Hace ya muchos años, quizá treinta, me tocó pasar unos días
en Argel, donde fui enviado de manera improvisada, para "rascar"
algo, enterarme, de lo que estaba ocurriendo en un chalé de una playa, cerca de
la capital argelina. Lo que estaba pasando no era otra cosa que lo que, al
final, acabó conociéndose como las "conversaciones de Argel", el
encuentro, fracasado, por cierto, entre Rafael Vera y una parte de la dirección
de ETA, para poner fin al terror de la banda., que, finalmente, no llegó a
nada.
De aquellos días en Argel, poco o nada saqué sobre el
encuentro que me llevó allí, salvo la amista de algunos compañeros que, como
yo, fuimos allí para nada, porque la impenetrabilidad del régimen del FLN
argelino, su nada discreta vigilancia sobre nosotros y el miedo de los
ciudadanos a meterse en líos hacían difícil enterarse de nada. Por eso lo único
que me traje de allí fueron unos dátiles difíciles de olvidar, algún recuerdo y
la satisfacción de haber pisado las calles que pisó Albert Camus y la maraña de
calles y escaleras donde Pontecorvo rodó "La batalla de Argel".
Todo lo anterior y un cierto agobio por la sempiterna
presencia del verde y el blanco de las banderas que colgaban en todas las
calles y de todas las partes. También, la lectura de un artículo de una revista
crítica, todo lo crítica que puede ser una revista en un régimen como aquel, en
el que el autor se quejaba de que se contabilizase como un éxito de la
revolución la producción de kilómetros y kilómetros de banderas en un país que
acababa de sufrir una revuelta por la subida del precio de la sémola, base de
la alimentación de una gran parte de la población. Hambre, dificultades, falta
de libertad y banderas, que me recordaban a la España de otros tiempos, la
misma a la que, parece, hoy nos quieren devolver algunos. No había comida, no había libertad, pero había banderas
Como habéis podido deducir, mi relación con las banderas no
es muy buena. Soy de la misma opinión que mi abuelo Eustasio, para quien las
banderas apenas eran los trapos con los que algunos se sirven para llevar
a la gente al matadero. No me gustan las banderas. Ni siquiera la que, dicen,
representa a mi país, la que el veinte de noviembre de 1985, vaya fecha, juré
por poco más que lo que llaman imperativo legal o por miedo al castigo. Y es
que se me hacía difícil, a mis treinta años y con una familia en ciernes,
haciendo caso de eso del "dulce et decorum est pro patria mori",
porque siempre he pensado que la vida es el mayor tesoro que tenemos y que
perderla o quitarla por ese trapo, que diría mi abuelo, es una estupidez.

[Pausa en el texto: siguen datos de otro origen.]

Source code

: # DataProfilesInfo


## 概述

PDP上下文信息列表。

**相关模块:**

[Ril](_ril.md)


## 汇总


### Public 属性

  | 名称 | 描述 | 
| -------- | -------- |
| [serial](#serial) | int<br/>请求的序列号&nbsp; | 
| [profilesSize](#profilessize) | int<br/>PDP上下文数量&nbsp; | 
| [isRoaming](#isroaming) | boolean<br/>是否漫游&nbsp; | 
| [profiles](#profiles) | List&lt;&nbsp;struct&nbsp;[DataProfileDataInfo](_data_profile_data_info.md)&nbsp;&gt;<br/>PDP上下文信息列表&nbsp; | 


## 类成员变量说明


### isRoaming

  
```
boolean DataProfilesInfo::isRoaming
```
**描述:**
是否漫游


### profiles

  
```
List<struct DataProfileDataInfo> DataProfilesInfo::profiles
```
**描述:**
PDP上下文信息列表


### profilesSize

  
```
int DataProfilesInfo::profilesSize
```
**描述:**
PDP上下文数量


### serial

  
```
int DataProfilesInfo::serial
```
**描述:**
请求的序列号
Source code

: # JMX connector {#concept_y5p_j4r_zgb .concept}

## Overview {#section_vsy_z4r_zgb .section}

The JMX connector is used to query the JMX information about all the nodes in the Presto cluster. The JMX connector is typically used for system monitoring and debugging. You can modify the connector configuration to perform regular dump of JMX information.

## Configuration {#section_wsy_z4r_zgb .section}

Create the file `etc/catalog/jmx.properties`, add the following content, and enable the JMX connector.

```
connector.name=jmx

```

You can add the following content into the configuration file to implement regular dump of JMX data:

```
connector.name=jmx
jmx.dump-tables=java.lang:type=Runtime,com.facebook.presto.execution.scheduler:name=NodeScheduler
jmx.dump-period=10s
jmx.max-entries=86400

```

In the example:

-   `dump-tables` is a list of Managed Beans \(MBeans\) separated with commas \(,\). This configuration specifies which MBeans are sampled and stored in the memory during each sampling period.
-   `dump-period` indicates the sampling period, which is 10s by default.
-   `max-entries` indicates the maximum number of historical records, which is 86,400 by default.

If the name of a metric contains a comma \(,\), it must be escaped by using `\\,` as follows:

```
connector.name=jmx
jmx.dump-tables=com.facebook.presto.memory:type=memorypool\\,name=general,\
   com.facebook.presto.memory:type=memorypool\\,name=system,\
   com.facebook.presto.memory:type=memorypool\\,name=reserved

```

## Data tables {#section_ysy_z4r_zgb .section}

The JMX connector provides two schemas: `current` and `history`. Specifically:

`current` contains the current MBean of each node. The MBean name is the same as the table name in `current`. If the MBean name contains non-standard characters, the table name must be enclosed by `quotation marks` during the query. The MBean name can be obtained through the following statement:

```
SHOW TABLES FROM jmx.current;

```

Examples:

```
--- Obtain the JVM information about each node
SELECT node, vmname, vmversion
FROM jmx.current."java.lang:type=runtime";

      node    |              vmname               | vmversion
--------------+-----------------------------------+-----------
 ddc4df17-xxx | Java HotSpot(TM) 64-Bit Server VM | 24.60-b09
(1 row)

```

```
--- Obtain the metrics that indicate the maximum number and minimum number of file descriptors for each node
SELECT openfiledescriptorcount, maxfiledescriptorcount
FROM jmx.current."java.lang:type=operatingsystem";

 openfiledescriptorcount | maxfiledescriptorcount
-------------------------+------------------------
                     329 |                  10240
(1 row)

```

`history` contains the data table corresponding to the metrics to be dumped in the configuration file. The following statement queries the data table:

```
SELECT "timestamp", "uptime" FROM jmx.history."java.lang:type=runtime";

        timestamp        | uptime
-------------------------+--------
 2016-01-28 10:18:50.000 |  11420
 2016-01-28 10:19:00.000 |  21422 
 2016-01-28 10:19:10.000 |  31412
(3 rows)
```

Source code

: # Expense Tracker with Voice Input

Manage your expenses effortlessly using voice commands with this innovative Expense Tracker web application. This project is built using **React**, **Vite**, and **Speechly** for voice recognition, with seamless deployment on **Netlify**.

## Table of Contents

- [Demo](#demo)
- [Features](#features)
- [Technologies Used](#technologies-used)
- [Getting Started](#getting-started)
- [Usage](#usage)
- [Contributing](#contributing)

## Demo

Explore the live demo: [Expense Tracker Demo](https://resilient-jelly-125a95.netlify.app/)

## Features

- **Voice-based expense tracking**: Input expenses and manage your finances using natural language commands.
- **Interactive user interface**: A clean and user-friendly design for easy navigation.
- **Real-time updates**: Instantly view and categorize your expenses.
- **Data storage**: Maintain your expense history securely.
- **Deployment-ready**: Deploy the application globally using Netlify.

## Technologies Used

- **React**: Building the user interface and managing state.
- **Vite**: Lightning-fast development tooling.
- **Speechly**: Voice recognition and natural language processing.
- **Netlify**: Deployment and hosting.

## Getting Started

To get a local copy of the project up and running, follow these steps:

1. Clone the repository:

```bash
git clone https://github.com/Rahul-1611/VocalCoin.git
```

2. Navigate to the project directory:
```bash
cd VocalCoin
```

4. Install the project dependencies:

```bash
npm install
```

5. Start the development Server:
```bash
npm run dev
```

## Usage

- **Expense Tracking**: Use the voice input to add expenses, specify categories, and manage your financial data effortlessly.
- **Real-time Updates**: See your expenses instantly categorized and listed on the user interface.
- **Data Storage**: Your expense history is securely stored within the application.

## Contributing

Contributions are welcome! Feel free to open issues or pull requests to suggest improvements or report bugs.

Por eso nunca me veréis con una, nunca veréis un en mi
balcón. Tampoco me veréis arrancando una ni, mucho menos, pisándola o
quemándola, ni una ni otra, ninguna, porque, si las banderas son, como dicen un
resumen de creencias, sentimientos, procedencias o historias, como todos los resúmenes,
no lo cuenta todo, no explica todo, simplifica y simplificar es manera más
fácil de equivocarse.
Creo que, si es necesaria la bandera para identificar
edificios oficiales, sea. Lo que no me gusta es verla, como pretenden el
aprendiz de brujo Pablo Casado o el inconsistente Albert Rivera, en las manos o
los balcones de particulares, porque una bandera en manos de individuos siempre
resulta agresiva, siempre parece separar y marcar diferencias, siempre pretende
marcar diferencias: "esta es la mía y no la tuya" o "yo la pongo
y tú no". Banderas que pueden estar en la ventana de quienes ni siquiera
tienen balcón al que asomarla y poco o nada reciben de lo que dicen que
representa, o en manos de quienes evaden impuestos o llevan sus tesoros a
paraísos fiscales, de esos que ni siquiera la cuelgan en el balcón, porque la
izan en el mástil del jardín de su fortín particular.
NO. No me gustan las banderas, ni las de metros y metros
cuadrados, impuestas más que puestas, en plazas como la madrileña de Colón, ni
las banderitas que se ponen en manos de niños y no tan niños que aún no saben
lo que son, ni ellos ni las banderas.